REQUIRED ACTION => When you reach the line containing "This project places", stop after it; until then, copy each line of the listing exactly, starting with the first.

INPUT DATA =>
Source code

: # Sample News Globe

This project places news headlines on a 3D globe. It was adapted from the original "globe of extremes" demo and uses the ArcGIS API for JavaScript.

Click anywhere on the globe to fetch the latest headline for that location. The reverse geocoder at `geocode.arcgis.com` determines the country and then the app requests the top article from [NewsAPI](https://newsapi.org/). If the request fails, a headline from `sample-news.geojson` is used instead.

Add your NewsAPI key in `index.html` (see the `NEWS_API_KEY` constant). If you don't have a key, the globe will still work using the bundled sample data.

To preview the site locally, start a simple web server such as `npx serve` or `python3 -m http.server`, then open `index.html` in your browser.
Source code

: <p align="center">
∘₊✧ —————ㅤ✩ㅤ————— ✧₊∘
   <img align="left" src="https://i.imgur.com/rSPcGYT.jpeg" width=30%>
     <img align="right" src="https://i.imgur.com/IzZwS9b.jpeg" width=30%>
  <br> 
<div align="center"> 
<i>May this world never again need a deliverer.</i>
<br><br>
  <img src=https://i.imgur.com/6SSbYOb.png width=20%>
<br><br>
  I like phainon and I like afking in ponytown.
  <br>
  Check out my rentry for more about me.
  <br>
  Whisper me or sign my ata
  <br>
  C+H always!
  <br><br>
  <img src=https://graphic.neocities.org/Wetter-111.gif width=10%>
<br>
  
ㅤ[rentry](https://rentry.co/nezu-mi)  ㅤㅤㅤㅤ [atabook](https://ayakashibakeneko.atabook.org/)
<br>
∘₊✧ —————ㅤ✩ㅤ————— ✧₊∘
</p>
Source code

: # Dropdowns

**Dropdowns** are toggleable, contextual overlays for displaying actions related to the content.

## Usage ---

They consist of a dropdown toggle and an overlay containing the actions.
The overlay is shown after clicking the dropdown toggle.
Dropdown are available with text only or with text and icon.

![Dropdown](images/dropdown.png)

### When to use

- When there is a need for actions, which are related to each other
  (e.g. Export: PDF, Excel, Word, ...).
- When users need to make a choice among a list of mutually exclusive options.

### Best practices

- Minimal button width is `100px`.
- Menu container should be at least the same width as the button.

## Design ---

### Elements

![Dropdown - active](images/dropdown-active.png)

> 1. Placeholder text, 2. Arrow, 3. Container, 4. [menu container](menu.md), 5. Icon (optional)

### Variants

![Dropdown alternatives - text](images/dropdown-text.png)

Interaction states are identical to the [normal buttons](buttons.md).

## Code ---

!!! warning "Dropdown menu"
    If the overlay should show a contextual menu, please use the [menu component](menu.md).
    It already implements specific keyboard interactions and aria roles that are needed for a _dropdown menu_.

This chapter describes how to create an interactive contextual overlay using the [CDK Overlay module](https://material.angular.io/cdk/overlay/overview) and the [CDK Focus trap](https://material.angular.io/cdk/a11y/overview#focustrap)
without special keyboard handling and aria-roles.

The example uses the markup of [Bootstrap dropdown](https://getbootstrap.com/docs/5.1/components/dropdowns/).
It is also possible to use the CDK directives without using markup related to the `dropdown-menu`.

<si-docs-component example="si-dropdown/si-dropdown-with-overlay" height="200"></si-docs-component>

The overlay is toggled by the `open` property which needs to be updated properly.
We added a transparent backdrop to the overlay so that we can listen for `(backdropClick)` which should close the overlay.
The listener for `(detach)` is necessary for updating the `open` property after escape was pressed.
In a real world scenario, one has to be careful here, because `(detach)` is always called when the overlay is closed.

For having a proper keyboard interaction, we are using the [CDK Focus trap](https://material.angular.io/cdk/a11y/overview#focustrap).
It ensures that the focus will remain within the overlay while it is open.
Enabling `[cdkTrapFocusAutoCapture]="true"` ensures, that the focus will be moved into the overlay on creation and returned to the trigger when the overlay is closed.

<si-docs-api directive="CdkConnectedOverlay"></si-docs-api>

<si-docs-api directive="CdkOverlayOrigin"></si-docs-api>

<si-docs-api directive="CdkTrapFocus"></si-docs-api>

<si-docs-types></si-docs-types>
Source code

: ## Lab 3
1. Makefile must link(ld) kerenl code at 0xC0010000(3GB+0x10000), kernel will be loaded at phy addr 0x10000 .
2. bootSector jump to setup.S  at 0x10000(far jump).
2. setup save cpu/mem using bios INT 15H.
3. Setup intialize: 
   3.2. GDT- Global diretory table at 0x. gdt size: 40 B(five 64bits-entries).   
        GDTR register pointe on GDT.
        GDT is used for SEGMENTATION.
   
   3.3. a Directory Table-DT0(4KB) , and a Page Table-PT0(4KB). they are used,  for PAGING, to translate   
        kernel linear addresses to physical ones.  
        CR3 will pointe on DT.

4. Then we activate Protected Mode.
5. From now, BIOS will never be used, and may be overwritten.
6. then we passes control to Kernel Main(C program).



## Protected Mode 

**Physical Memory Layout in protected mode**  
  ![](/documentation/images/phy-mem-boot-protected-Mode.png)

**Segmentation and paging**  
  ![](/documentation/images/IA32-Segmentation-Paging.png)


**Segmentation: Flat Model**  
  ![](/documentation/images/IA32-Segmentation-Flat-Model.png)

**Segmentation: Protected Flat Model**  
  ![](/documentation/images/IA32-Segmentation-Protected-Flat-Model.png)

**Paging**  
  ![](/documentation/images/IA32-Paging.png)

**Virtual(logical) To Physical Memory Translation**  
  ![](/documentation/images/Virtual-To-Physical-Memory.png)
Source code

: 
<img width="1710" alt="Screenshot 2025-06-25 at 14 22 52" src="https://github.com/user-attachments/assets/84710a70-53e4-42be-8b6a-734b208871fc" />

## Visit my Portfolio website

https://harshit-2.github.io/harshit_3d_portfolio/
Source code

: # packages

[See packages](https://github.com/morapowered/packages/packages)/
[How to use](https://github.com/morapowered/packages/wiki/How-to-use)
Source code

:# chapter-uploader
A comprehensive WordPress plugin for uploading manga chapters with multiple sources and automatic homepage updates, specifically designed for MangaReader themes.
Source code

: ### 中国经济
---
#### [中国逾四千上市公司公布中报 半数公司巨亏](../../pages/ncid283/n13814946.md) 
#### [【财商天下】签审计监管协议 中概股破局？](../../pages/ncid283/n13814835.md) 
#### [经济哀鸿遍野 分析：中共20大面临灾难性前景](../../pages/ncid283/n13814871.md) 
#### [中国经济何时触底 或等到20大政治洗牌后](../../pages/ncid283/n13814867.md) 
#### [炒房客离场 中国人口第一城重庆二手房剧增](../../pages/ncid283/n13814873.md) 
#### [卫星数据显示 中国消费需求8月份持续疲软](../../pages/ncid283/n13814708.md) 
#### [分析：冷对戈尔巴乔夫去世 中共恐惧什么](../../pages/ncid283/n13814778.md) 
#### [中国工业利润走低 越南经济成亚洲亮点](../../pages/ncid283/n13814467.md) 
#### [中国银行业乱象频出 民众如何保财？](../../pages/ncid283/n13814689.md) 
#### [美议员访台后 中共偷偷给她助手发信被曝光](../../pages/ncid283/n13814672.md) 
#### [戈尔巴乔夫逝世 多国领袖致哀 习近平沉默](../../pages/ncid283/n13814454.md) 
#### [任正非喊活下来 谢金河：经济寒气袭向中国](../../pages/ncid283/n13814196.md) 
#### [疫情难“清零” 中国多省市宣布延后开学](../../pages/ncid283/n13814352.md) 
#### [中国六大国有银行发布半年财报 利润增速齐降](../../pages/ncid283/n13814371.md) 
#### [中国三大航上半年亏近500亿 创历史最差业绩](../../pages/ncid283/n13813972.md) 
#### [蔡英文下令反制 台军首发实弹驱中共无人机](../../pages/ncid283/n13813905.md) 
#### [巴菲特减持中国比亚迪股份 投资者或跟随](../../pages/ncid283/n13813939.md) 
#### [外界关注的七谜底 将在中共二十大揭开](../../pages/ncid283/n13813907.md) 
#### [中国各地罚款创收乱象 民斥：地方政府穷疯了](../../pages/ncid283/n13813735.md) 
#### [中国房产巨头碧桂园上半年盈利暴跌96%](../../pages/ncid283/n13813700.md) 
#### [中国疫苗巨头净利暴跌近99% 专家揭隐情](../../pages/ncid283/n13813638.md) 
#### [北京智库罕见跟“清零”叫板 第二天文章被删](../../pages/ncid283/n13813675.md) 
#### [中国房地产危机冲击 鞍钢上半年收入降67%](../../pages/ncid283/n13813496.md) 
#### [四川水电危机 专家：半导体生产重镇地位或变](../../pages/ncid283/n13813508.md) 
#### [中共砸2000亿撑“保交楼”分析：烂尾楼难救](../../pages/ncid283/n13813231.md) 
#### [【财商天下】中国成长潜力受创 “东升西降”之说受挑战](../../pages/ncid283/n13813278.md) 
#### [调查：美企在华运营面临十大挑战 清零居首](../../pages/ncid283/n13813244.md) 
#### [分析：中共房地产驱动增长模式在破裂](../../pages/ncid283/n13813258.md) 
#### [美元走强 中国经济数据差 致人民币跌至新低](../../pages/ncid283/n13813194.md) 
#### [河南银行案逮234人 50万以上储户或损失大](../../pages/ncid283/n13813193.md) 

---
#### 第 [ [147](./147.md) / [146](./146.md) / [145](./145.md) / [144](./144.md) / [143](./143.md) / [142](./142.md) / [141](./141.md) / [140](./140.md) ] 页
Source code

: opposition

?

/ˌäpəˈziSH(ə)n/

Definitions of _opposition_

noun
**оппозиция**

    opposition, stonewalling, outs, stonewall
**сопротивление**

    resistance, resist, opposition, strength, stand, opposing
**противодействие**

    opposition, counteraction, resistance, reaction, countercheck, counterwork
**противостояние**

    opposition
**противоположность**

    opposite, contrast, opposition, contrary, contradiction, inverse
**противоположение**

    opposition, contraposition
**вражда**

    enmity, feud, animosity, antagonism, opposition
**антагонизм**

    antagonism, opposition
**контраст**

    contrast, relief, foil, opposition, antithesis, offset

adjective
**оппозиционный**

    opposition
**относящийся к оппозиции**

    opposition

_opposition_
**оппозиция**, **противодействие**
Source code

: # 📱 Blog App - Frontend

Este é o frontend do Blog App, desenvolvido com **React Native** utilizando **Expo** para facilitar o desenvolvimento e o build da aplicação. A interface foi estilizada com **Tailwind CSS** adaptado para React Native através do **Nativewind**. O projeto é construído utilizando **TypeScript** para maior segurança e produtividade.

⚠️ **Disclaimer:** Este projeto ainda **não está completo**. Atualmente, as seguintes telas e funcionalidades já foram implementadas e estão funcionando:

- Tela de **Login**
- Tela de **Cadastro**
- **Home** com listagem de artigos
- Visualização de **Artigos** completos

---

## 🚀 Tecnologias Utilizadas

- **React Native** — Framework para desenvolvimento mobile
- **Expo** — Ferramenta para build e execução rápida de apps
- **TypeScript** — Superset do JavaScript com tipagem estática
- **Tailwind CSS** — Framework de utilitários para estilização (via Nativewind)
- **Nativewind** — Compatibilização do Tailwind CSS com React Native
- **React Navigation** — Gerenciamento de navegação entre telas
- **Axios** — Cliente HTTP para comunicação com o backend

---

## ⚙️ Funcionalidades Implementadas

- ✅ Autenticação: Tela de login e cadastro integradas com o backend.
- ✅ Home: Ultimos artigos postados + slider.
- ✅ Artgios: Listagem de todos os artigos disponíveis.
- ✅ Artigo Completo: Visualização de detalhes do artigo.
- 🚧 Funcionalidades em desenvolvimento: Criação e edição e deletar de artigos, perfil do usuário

ANSWER BOX =>
Source code

: # Sample News Globe

This project places news headlines on a 3D globe. It was adapted from the original "globe of extremes" demo and uses the ArcGIS API for JavaScript.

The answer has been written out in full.